Here’s an an example. In session this week, my client Tom was discussing his work schedule. Tom is a highly successful entrepreneur with several thriving businesses; he works enormously long hours and operates himself as if he were a machine, with little regard to his needs, feelings and limitations. In this particular session, Tom spent a long time discussing the demands of the workplace in a light-hearted manner, telling jokes about problems he encountered, making light of his frustration. In a practical vein, I kept pointing out that he could say “no” to certain demands upon his time. I wondered aloud whether he had room to acknowledge just how exhausted he felt, how far beyond his limits.
Tom abruptly shifted gears and said, “I don’t mean to change the subject, but I heard from Jennifer the other day that her friend’s son committed suicide. He threw himself out of a window. And get this — his family decided that the best thing to do under the circumstances was just to move away. He only died on Monday and already they’ve moved to their vacation home in Hawaii!” It gave me a way to address a split-off and neglected part of Tom who’s in extreme pain. Tom wants nothing to do with that part of himself; he prefers to stay busy, to “move away” and keep his distance from his suffering. To an outsider, it might seem as if I’m reading too much into Tom’s change of subject, but there’s been ample material of a similar nature in prior sessions. It felt right to me; more to the point, Tom agreed, even if he still couldn’t allow himself to go near those feelings. Not yet.
To my mind, there’s no doubt that free association helps the work along, helps me get to know my clients better and more quickly.
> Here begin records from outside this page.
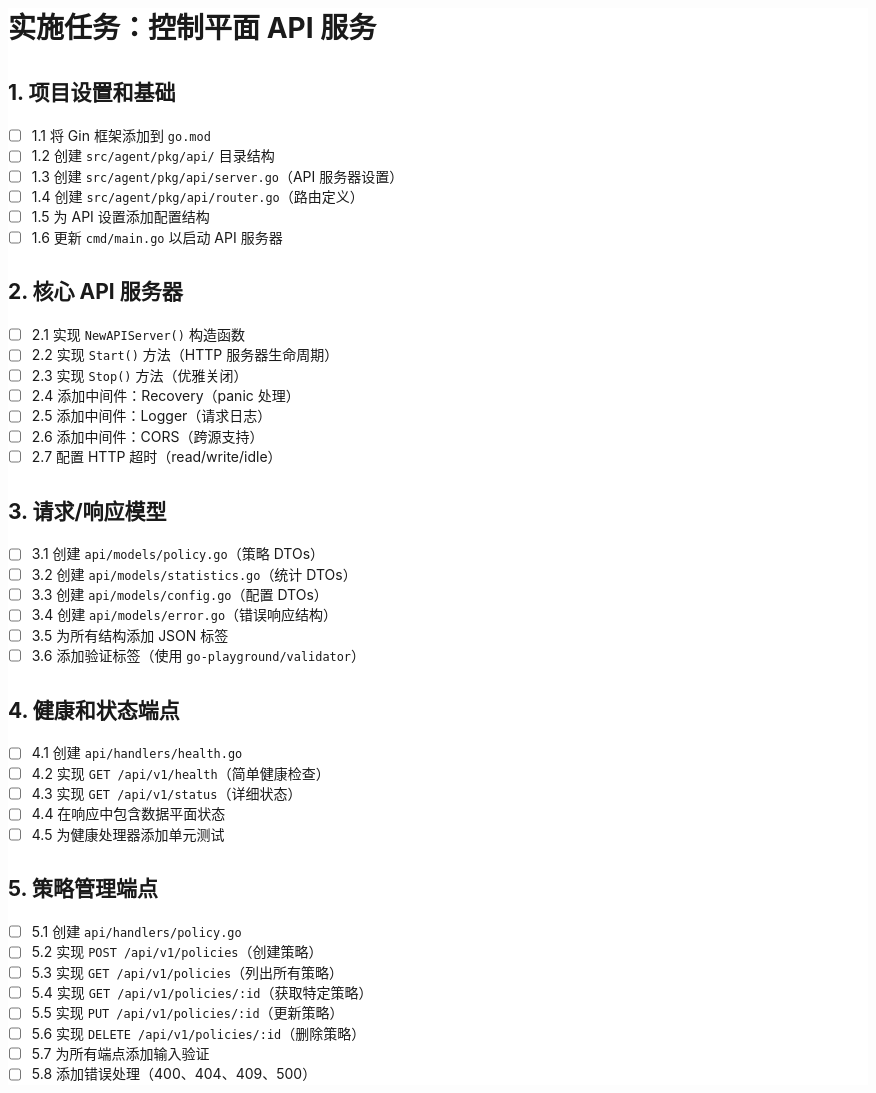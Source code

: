 # 实施任务：控制平面 API 服务

## 1. 项目设置和基础

- [ ] 1.1 将 Gin 框架添加到 `go.mod`
- [ ] 1.2 创建 `src/agent/pkg/api/` 目录结构
- [ ] 1.3 创建 `src/agent/pkg/api/server.go`（API 服务器设置）
- [ ] 1.4 创建 `src/agent/pkg/api/router.go`（路由定义）
- [ ] 1.5 为 API 设置添加配置结构
- [ ] 1.6 更新 `cmd/main.go` 以启动 API 服务器

## 2. 核心 API 服务器

- [ ] 2.1 实现 `NewAPIServer()` 构造函数
- [ ] 2.2 实现 `Start()` 方法（HTTP 服务器生命周期）
- [ ] 2.3 实现 `Stop()` 方法（优雅关闭）
- [ ] 2.4 添加中间件：Recovery（panic 处理）
- [ ] 2.5 添加中间件：Logger（请求日志）
- [ ] 2.6 添加中间件：CORS（跨源支持）
- [ ] 2.7 配置 HTTP 超时（read/write/idle）

## 3. 请求/响应模型

- [ ] 3.1 创建 `api/models/policy.go`（策略 DTOs）
- [ ] 3.2 创建 `api/models/statistics.go`（统计 DTOs）
- [ ] 3.3 创建 `api/models/config.go`（配置 DTOs）
- [ ] 3.4 创建 `api/models/error.go`（错误响应结构）
- [ ] 3.5 为所有结构添加 JSON 标签
- [ ] 3.6 添加验证标签（使用 `go-playground/validator`）

## 4. 健康和状态端点

- [ ] 4.1 创建 `api/handlers/health.go`
- [ ] 4.2 实现 `GET /api/v1/health`（简单健康检查）
- [ ] 4.3 实现 `GET /api/v1/status`（详细状态）
- [ ] 4.4 在响应中包含数据平面状态
- [ ] 4.5 为健康处理器添加单元测试

## 5. 策略管理端点

- [ ] 5.1 创建 `api/handlers/policy.go`
- [ ] 5.2 实现 `POST /api/v1/policies`（创建策略）
- [ ] 5.3 实现 `GET /api/v1/policies`（列出所有策略）
- [ ] 5.4 实现 `GET /api/v1/policies/:id`（获取特定策略）
- [ ] 5.5 实现 `PUT /api/v1/policies/:id`（更新策略）
- [ ] 5.6 实现 `DELETE /api/v1/policies/:id`（删除策略）
- [ ] 5.7 为所有端点添加输入验证
- [ ] 5.8 添加错误处理（400、404、409、500）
In a couple of recent sessions, I came to a deeper understanding of why most clients resist it, and why some resist more than others. It’s an outgrowth of some thoughts I expressed in my recent post about keeping secrets from your therapist.
When I was urging my client Isaac to freely associate, he looked very uncomfortable. He eventually told me that many of his thoughts focus on aspects of himself he finds “ugly” — primarily but not entirely physical ugliness. He found it too painful that another person should know the full extent of these thoughts. Another client thought that if he were honest about the kind of thoughts that randomly occurred to him, or the paucity of emotion he experiences, he’d appear to be some kind of autistic freak. Earlier in my career, I might have talked about a harsh superego, projected into me, and the development of transference; these days, while I still find value in such a view, I focus more on shame and vulnerability.
If you freely associate, telling me exactly what you think and feel, you relinquish control over my view of you. You’re no longer holding back certain details and emphasizing others in order to promote a skewed view of yourself. There’s a very high likelihood that you’ll feel shame as a result. In order to avoid that experience, you may resist free association; if shame is a central issue for you, your resistance may be intense. You’ll keep certain thoughts to yourself because you’re afraid I’ll reject you if I know about them. You won’t describe your preferred way of masturbating — say, with a finger in your anus — because I might then find you “disgusting.” Or maybe you won’t tell me that the only way you can reach orgasm with your loving partner is to fantasize about rape. You’re certain that nobody would understand or sympathize with such a “perverse” fantasy.
In other words, to associate freely means to be more fully seen. Most people who come for therapy want relief from their suffering, of course, but they often hope to get it without having to reveal their most painful secrets. Clients with no prior experience of psychotherapy usually hope to receive advice or learn techniques to alleviate suffering; they don’t realize that psychotherapy means revealing yourself fully to another human being in order to be known and understood. For some, that’s the very last thing they want. They’re hoping the therapist can help them escape from themselves, to become another person altogether, rather than having their pain and shame fully exposed. For this reason, they’ll question and resist the suggestion that they freely associate. They’ll repeatedly “forget” that they’re supposed to do so.
It’s not a terribly profound insight, but it feels important to me.